Thus spake Gaspard-Marie Bigourdin, landlord of the Hôtel des Grottes, a vast man clad in a brown holland suit and a soft straw hat with a gigantic brim. So vast was he that his person overlapped in all directions the Austrian bent-wood rocking-chair in which he was taking the cool of the evening.
“They said they would come in time for dinner, mon oncle,” said Félise.
She was a graceful slip of a girl, dark-eyed, refined of feature. Fortinbras with paternal fondness, if you remember, had likened her to the wild flowers from which Alpine honey was made. And indeed, she suggested wild fragrance. Her brown hair was done up on the top of her head and fastened by a comb like that of all the peasant girls of the district; but she wore the blouse and stuff skirt of the well-to-do bourgeoisie.
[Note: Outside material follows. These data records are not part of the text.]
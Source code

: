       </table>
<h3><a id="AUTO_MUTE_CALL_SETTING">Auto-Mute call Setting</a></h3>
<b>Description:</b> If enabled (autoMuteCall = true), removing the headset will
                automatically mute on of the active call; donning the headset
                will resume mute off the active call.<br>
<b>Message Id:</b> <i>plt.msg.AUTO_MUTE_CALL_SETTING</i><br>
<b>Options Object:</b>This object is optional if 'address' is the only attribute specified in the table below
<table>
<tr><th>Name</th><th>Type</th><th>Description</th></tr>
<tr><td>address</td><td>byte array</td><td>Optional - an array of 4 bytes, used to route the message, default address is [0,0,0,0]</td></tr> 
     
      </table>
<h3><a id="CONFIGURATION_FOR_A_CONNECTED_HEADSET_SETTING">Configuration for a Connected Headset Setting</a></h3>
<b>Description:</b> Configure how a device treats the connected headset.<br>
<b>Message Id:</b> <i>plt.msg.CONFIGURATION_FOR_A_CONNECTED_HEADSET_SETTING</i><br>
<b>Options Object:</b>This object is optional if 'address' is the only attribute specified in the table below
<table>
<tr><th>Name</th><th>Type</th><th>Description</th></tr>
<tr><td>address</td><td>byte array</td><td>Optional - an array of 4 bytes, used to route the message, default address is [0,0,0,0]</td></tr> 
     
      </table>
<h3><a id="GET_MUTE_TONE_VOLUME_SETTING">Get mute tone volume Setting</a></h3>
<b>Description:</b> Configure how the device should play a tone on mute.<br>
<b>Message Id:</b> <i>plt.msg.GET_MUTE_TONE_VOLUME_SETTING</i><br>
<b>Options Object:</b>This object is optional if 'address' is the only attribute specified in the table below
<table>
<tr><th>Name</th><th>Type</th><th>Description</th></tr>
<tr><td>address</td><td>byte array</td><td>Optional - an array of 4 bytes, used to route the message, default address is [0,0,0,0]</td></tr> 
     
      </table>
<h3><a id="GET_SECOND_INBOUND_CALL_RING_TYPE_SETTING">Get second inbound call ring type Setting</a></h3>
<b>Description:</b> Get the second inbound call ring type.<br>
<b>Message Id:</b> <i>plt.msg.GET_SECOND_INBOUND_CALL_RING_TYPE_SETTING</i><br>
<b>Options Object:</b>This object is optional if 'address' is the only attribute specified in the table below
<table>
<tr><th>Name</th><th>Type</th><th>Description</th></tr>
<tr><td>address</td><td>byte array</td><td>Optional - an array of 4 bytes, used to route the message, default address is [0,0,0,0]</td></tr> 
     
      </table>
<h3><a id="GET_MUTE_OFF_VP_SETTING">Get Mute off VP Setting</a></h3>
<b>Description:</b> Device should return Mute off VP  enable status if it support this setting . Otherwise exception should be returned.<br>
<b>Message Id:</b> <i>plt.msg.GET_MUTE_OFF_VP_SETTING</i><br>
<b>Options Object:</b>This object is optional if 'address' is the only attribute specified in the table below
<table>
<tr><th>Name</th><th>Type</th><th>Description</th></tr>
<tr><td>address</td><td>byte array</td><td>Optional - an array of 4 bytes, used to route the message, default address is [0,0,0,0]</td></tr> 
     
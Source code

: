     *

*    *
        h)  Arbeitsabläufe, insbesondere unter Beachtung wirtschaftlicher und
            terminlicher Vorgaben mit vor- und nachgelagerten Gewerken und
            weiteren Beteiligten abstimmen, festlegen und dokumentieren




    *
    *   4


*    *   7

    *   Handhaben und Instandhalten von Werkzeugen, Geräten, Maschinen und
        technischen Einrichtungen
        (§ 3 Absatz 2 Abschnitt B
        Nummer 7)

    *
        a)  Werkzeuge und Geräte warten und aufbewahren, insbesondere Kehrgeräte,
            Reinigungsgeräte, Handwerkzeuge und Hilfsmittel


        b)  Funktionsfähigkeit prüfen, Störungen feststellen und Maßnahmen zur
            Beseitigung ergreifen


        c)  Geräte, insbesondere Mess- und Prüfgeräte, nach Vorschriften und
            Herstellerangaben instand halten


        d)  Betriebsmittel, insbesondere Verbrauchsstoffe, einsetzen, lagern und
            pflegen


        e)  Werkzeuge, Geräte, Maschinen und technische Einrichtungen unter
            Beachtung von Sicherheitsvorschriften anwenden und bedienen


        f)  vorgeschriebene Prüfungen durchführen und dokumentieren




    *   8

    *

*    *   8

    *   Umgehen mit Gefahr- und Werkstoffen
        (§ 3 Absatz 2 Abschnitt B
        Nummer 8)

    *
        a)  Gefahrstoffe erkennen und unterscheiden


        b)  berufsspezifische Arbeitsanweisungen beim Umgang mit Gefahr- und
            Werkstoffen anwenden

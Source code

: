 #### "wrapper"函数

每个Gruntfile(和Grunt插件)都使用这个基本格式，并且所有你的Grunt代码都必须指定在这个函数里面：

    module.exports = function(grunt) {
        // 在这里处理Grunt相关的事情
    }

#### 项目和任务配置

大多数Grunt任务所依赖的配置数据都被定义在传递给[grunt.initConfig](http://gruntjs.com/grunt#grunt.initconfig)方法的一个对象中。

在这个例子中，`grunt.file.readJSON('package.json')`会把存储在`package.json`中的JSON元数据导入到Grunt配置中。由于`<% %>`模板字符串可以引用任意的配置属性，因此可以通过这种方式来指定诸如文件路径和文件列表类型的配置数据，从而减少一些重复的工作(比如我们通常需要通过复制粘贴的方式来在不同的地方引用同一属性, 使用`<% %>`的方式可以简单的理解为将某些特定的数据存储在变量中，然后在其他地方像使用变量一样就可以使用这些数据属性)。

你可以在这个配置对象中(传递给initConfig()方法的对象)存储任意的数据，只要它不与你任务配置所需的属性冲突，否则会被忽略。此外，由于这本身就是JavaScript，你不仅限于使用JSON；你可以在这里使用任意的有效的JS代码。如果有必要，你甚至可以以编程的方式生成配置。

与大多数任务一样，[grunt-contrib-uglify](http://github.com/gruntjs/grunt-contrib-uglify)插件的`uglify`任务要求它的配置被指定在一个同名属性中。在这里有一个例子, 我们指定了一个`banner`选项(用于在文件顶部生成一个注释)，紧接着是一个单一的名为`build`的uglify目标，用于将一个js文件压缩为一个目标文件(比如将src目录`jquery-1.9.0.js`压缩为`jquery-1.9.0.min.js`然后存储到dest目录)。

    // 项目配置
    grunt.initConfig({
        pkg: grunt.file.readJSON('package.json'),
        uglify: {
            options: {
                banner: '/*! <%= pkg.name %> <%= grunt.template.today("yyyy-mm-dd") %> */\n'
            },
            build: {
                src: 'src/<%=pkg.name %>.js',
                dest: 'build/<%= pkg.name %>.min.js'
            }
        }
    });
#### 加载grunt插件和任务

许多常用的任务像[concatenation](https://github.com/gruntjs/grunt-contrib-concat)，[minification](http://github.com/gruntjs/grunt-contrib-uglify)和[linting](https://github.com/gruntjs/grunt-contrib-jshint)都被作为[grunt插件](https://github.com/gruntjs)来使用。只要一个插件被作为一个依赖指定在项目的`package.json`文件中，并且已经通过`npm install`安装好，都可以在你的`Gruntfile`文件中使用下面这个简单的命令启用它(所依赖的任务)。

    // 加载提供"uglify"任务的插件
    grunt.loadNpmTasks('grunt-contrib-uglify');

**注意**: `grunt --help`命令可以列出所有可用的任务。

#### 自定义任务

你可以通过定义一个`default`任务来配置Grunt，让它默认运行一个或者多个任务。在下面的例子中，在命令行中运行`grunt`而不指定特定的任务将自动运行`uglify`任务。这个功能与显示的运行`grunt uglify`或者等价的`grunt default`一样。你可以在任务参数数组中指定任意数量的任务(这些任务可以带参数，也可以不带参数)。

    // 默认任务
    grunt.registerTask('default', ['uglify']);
“Six o’clock is already time for dinner in Brantôme,” remarked Monsieur Bigourdin.
“They are accustomed to the hours of London and Paris, where I’ve heard they dine at eight or nine or any time that pleases them.”
“In London and Paris they get up at midday and go to bed at dawn. They are coming here purposely to dis-habilitate themselves from the ways of London and Paris. At least so your father gives me to understand. It is a bad beginning.”
“I am longing to see them,” said Félise.
“Don’t you see enough English? Ten years ago an Englishman at Brantôme was a curiosity. All the inhabitants, you among them, ma petite Félise, used to run two kilometres to look at him. But now, with the automobile, they are as familiar in the eyes of the good Brantômois as truffles.”
By this simile Monsieur Bigourdin did not mean to convey the idea that the twelve hundred inhabitants of Brantôme were all gastronomic voluptuaries. It is true that Brantôme battens on pâté de foie gras; but it is the essence of its existence, seeing that Brantôme makes it and sells it and with pigs and dogs hunts the truffles without which pâté de foie gras would be a comestible of fat absurdity.
“But no English have been sent before by my father,” said Félise.